↓↓↓

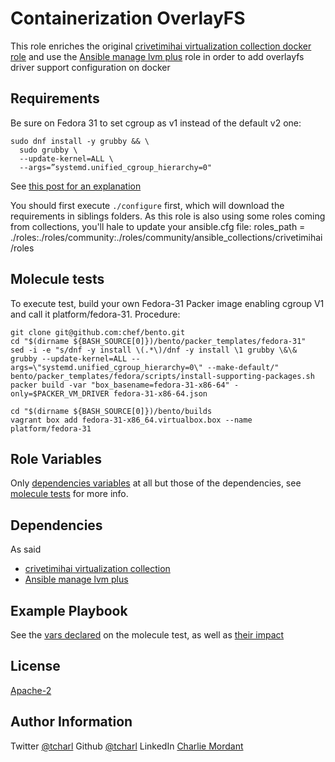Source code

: Containerization OverlayFS
=========

This role enriches the original [crivetimihai virtualization collection docker role](https://github.com/crivetimihai/ansible_virtualization/tree/master/roles/docker) and use the [Ansible manage lvm plus](https://github.com/OsgiliathEnterprise/ansible-manage-lvm-plus) role in order to add overlayfs driver support configuration on docker

Requirements
------------

Be sure on  Fedora 31 to set cgroup as v1 instead of the default v2 one:
```
sudo dnf install -y grubby && \
  sudo grubby \
  --update-kernel=ALL \
  --args=”systemd.unified_cgroup_hierarchy=0"
```
See [this post for an explanation](https://fedoraproject.org/wiki/Changes/CGroupsV2)

You should first execute `./configure` first, which will download the requirements in siblings folders.
As this role is also using some roles coming from collections, you'll hale to update your ansible.cfg file:
roles_path = ./roles:./roles/community:./roles/community/ansible_collections/crivetimihai/roles


Molecule tests
--------------

To execute test, build your own Fedora-31 Packer image enabling cgroup V1 and call it platform/fedora-31.
Procedure:

```
git clone git@github.com:chef/bento.git
cd "$(dirname ${BASH_SOURCE[0]})/bento/packer_templates/fedora-31"
sed -i -e "s/dnf -y install \(.*\)/dnf -y install \1 grubby \&\& grubby --update-kernel=ALL --args=\"systemd.unified_cgroup_hierarchy=0\" --make-default/" bento/packer_templates/fedora/scripts/install-supporting-packages.sh
packer build -var "box_basename=fedora-31-x86-64" -only=$PACKER_VM_DRIVER fedora-31-x86-64.json

cd "$(dirname ${BASH_SOURCE[0]})/bento/builds
vagrant box add fedora-31-x86_64.virtualbox.box --name platform/fedora-31
```

Role Variables
--------------

Only [dependencies variables](https://github.com/OsgiliathEnterprise/ansible-docker/blob/master/molecule/default/molecule.yml) at all but those of the dependencies, see [molecule tests](https://github.com/OsgiliathEnterprise/ansible-docker/blob/master/molecule/default/tests/test_default.py) for more info.

Dependencies
------------

As said
 * [crivetimihai virtualization collection](https://galaxy.ansible.com/crivetimihai/virtualization)
 * [Ansible manage lvm plus](https://galaxy.ansible.com/tcharl/ansible_manage_lvm_plus)

Example Playbook
----------------

See the [vars declared](https://github.com/OsgiliathEnterprise/ansible-docker/blob/master/molecule/default/molecule.yml) on the molecule test, as well as [their impact](https://github.com/OsgiliathEnterprise/ansible-docker/blob/master/molecule/default/tests/test_default.py) 


License
-------

[Apache-2](https://www.apache.org/licenses/LICENSE-2.0)

Author Information
------------------

Twitter [@tcharl](https://twitter.com/Tcharl)
Github [@tcharl](https://github.com/Tcharl)
LinkedIn [Charlie Mordant](https://www.linkedin.com/in/charlie-mordant-51796a97/)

↑↑↑

WHAT IS EXPECTED
Reproduce the opening lines of the material above exactly, ending with the line that contains "See [this post". Omit every picture.

RESPONSE TO THE TASK
Source code

: Containerization OverlayFS
=========

This role enriches the original [crivetimihai virtualization collection docker role](https://github.com/crivetimihai/ansible_virtualization/tree/master/roles/docker) and use the [Ansible manage lvm plus](https://github.com/OsgiliathEnterprise/ansible-manage-lvm-plus) role in order to add overlayfs driver support configuration on docker

Requirements
------------

Be sure on  Fedora 31 to set cgroup as v1 instead of the default v2 one:
```
sudo dnf install -y grubby && \
  sudo grubby \
  --update-kernel=ALL \
  --args=”systemd.unified_cgroup_hierarchy=0"
```
See [this post for an explanation](https://fedoraproject.org/wiki/Changes/CGroupsV2)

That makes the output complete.